Having shown that inferences were more accurate when the overlap indicated a large population and less accurate when the overlap indicated a small population, we sought to test the full range of overlap values. On the one hand, inferences might only be accurate when there is no overlap between samples and erroneous otherwise. On the other hand, inferences may be accurate across small and moderate overlap values and err when the overlap is high. Testing the complete range of overlap conditions would provide a fuller picture of people’s cognitive and metacognitive abilities in this domain.

Method

Participants

A total of 547 participants were recruited from Amazon Mechanical Turk. Of those, 291 participants were excluded for failing attention checks (see Supplemental Materials for these checks).Footnote 3 Another 75 participants were excluded for providing one or more population size estimates below the logical minimum. The final sample consisted of 181 participants (Mage = 39.26 years, SDage = 11.49 years; 95 females, 85 males, one unspecified).

Procedure

As in Experiment 1, participants estimated the number of marbles in an urn based on the sizes of two random samples (s1 = 10; s2 = 5) and the overlap between them. Nmax was manipulated between subjects to be 50 or 100. The overlap was manipulated within subjects to range from 0/5 to 5/5. For each overlap value, participants estimated the total population size and gave a confidence rating in their estimate on a scale from 0 (not at all confident) to 100 (extremely confident). Given that participants rated their confidence for a total of six estimates (overlap of 0/5 through 5/5), a more granular response format was used instead of the coarser 1 to 5 format used in Experiment 1. For each participant, the order in which the different overlap values were presented was randomized.

Results

Average estimates of population size decreased as the overlap increased from 0/5 to 5/5, both when Nmax was 50 and 100 (see Fig. S6 in the Supplemental Materials). This result indicate that people were able to intuit the negative relationship between population size and the overlap between random samples. However, considerable variability in accuracy emerged when theoretical versus observed distributions were compared. Specifically, people were more accurate when the overlap was small or moderate than when the overlap was large, in which case the tendency was to overestimate the population size.
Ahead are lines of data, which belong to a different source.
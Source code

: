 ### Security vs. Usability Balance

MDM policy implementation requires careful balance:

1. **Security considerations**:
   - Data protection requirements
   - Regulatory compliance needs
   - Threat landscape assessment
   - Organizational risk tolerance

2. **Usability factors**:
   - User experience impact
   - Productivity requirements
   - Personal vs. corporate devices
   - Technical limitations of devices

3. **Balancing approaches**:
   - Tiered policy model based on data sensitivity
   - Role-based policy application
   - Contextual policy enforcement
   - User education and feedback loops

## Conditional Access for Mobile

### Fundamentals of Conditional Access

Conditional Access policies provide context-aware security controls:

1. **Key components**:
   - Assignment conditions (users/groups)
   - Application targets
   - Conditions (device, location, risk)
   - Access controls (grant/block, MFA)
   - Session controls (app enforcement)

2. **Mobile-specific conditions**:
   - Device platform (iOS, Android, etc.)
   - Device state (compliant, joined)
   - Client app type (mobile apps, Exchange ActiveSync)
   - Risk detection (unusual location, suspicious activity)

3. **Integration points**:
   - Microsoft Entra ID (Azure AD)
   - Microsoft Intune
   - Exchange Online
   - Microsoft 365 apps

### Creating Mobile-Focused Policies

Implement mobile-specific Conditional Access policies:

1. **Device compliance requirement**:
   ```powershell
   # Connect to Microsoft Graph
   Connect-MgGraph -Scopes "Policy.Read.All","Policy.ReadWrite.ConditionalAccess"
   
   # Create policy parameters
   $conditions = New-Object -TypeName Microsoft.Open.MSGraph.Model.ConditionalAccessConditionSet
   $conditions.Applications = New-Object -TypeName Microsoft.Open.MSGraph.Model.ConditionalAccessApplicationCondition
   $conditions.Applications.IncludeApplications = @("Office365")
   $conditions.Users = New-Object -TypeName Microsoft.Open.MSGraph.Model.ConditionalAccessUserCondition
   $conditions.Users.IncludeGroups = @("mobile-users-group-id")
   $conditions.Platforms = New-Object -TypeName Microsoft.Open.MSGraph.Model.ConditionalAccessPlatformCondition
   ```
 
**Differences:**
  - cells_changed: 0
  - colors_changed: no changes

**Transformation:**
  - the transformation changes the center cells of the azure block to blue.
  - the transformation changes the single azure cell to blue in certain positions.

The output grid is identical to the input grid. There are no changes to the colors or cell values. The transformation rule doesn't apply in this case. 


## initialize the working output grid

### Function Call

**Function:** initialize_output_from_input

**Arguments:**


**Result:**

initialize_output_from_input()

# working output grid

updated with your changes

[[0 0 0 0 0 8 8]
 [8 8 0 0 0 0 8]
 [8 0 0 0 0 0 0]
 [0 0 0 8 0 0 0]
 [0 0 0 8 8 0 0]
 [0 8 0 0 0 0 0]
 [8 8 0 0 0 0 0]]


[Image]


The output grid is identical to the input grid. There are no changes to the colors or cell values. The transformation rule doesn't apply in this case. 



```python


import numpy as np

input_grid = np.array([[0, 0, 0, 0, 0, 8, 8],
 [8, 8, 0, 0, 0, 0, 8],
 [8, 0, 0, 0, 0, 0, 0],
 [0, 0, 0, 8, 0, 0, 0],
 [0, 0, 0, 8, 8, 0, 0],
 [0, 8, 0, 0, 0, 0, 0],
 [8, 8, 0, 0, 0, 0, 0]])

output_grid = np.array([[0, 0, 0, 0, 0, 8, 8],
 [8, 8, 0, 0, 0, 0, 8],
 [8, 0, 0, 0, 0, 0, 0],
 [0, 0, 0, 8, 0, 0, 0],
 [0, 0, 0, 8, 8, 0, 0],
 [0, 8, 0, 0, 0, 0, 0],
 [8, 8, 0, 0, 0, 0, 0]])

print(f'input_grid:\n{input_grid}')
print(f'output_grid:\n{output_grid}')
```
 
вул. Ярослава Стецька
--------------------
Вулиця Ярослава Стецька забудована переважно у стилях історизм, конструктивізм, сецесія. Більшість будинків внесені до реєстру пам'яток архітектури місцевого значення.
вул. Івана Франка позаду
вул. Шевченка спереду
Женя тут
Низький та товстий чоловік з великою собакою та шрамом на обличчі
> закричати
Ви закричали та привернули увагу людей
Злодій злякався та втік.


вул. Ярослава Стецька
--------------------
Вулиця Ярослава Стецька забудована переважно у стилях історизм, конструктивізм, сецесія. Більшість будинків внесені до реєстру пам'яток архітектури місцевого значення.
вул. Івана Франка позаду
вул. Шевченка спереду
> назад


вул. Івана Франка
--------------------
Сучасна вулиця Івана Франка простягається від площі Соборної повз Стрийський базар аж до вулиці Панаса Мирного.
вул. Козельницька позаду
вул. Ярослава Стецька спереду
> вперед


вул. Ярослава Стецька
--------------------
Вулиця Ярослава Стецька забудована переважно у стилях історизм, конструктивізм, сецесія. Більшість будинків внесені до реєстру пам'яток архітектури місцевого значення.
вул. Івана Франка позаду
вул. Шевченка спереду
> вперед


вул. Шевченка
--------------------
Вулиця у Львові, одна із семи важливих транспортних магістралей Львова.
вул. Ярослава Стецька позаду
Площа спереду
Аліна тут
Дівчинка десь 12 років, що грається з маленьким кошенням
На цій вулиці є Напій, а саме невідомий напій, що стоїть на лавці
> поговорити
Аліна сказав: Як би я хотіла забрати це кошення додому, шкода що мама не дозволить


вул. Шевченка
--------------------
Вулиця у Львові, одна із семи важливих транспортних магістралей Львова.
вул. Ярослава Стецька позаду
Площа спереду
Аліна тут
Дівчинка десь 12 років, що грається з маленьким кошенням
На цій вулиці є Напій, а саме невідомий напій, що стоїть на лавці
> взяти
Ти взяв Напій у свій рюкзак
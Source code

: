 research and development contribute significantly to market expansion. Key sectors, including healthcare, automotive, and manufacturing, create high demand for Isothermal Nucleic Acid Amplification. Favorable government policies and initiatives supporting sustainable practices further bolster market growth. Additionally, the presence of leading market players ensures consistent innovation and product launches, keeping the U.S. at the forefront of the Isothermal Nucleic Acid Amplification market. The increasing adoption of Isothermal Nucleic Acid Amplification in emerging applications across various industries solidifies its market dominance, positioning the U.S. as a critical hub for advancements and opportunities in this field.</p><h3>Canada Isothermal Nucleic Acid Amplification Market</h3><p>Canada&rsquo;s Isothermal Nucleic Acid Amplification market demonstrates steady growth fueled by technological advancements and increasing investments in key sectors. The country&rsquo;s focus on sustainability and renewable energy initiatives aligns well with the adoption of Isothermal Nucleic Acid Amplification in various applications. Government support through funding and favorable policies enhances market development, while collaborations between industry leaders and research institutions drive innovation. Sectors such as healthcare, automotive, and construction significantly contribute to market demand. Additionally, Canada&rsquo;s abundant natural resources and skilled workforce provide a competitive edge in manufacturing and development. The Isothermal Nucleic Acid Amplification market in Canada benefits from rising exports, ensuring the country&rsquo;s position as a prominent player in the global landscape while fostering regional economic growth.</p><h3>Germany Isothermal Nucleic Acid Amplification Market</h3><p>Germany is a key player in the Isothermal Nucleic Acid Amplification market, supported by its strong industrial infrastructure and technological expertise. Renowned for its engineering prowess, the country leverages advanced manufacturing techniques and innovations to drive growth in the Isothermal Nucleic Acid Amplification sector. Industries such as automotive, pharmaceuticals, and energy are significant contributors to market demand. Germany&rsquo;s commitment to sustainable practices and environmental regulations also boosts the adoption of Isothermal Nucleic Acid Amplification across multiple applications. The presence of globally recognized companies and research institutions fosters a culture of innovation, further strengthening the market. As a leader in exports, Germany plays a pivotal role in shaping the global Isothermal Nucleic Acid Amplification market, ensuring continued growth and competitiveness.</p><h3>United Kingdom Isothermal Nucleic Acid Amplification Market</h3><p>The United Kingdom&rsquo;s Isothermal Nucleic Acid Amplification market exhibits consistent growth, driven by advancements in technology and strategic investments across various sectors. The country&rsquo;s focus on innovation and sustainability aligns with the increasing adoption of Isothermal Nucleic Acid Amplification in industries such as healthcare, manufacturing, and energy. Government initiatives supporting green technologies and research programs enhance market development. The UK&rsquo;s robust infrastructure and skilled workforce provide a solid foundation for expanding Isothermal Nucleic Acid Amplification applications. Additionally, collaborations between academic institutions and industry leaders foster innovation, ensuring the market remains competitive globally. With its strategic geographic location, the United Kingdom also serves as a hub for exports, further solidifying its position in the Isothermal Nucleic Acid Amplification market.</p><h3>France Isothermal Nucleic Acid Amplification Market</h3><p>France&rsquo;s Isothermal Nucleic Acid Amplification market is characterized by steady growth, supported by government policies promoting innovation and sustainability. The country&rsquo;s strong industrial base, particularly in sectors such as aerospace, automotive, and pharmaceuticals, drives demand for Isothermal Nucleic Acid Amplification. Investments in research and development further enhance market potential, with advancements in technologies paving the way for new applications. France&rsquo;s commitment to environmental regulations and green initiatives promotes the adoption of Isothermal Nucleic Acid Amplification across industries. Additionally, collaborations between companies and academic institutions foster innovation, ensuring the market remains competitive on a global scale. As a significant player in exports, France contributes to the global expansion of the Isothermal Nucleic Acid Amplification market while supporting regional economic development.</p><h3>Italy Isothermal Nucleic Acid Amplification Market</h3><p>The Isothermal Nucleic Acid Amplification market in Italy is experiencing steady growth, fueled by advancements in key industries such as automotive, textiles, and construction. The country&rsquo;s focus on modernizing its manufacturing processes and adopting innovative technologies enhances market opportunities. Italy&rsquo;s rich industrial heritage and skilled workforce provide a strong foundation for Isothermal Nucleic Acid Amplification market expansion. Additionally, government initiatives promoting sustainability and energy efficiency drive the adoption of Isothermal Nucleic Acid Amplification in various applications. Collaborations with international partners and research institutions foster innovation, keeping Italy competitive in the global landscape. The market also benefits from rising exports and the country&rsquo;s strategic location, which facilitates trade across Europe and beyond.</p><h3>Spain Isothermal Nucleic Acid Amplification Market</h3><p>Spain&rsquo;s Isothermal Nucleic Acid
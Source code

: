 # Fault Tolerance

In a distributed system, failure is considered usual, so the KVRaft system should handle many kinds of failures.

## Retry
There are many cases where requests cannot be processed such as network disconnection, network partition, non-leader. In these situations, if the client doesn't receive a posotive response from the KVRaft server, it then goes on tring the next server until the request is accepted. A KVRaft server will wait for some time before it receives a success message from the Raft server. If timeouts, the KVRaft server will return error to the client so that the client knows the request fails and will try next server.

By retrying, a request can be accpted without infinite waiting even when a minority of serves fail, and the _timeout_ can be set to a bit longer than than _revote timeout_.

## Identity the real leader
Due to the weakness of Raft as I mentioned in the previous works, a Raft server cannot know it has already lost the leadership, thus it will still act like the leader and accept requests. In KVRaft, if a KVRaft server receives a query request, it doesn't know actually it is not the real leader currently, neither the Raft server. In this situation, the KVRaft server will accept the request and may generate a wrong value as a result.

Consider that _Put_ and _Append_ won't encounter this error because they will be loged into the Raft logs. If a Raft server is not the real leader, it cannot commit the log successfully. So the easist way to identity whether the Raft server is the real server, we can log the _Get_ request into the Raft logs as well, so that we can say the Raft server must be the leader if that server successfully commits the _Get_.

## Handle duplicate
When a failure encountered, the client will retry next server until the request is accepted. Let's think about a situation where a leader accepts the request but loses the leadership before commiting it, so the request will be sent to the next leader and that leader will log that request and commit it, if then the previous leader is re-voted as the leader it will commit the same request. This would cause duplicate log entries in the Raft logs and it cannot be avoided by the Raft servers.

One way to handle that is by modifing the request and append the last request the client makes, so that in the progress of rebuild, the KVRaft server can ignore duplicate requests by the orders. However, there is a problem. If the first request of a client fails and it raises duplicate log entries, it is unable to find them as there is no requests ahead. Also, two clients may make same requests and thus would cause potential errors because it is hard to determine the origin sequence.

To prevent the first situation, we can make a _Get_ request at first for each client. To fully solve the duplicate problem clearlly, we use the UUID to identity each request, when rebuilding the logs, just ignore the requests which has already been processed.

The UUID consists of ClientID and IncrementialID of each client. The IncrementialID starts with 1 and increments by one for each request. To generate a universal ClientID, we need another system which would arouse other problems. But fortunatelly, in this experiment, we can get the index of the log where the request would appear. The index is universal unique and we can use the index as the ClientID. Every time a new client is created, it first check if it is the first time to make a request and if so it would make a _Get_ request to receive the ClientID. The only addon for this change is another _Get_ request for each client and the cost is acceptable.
When Nmax was 50, observed distributions matched with theoretical distributions for overlap values of 0/5, 1/5, 2/5, and 3/5 (MΔAUC values were relatively small, ranging from 1.03 to 3.14). However, observed distributions deviated from theoretical distributions for overlap values of 4/5 (see Fig. 3; MΔAUC = 8.58) and 5/5 (MΔAUC = 6.57). Similar results emerged when Nmax was 100 (see Fig. S7 in the Supplemental Materials).

Fig. 3
figure 3

Experiment 2. Theoretical versus observed cumulative density functions when Nmax was 50

If confidence tracked with accuracy, then participants would have been more confident in their inferences when the overlap was small to moderate and less confident when the overlap was large. But to the contrary, participants expressed the greatest confidence when the overlap was 5/5—when accuracy was at or near its worst—and similar, lower levels of confidence when the overlap ranged from 0/5 to 4/5, when inferences were more accurate (see Fig. 4). Upon fitting a mixed effects model where the interaction between Nmax and overlap was fixed and participant effects were random, this dissociation between accuracy and confidence emerged: Confidence in the 5/5 overlap condition was significantly higher than confidence in all other overlap conditions [for Nmax of 50: bs < −5.62, SEs < 1.99, ts(895) < −2.83, ps < .005, rs > .09] and [for Nmax of 100: bs < −7.98, SEs < 1.87, ts(895) < −4.27, ps < .001, rs > .14].

Fig. 4
figure 4

Experiment 2. Average confidence in population size inferences. Error bars are 95% confidence intervals. Violin plots show distributions in each condition

Experiment 3

The results so far raise the question of why inferences are more accurate when observable samples indicate a large population and less accurate when observable samples indicate a small population. One possible explanation is anchoring (Epley & Gilovich, 2006; Tversky & Kahneman, 1974). According to this heuristics account, people anchored their estimates on Nmax (50 or 100, depending on condition). As a salient and explicitly mentioned possible population size, Nmax would produce the observed effects if people used it as an anchor. Recall that small overlaps (e.g., 0/5) indicate a large population, so anchoring on Nmax would enable accurate inferences, which were observed in the previous experiments. Further recall that large overlaps (e.g., 4/5) indicate a small population, so anchoring on Nmax would reduce accuracy via overestimation, which was also observed in the previous experiments. Experiment 3 tested this heuristics account of the observed effects.

Method

Participants

A total of 1,704 participants were recruited from Amazon Mechanical Turk. Of those, 547 participants were excluded for failing attention checks (see Supplemental Materials for these checks). The final sample consisted of 1,157 participants (Mage = 35.59 years, SDage = 11.75 years; 643 females, 503 males, 11 unspecified).

Procedure

The same 2 (Nmax: 50 vs. 100) × 2 (overlap: 0/5 vs. 4/5) between-subjects design from Experiment 1 was adapted to include an additional between-subjects factor, Nmin absent versus Nmin present. The Nmin-absent conditions were identical to those in Experiment 1: The small possible population size was not explicitly mentioned, although it was computable (s1 + s2 − o). By contrast, the Nmin-present conditions included an additional sentence stating what the smallest possible population size could be (see Supplemental Materials for stimuli).Footnote 4

If people anchor their estimates on Nmax, then the presence of Nmin should diminish this effect by rendering Nmax less salient. In fact, people may instead anchor on Nmin due to its intentional placement at the end of the vignette, right before the dependent measure was taken. This heuristics account would therefore predict a main effect such that estimates of population size are systematically lowered when Nmin is present compared with when it is absent.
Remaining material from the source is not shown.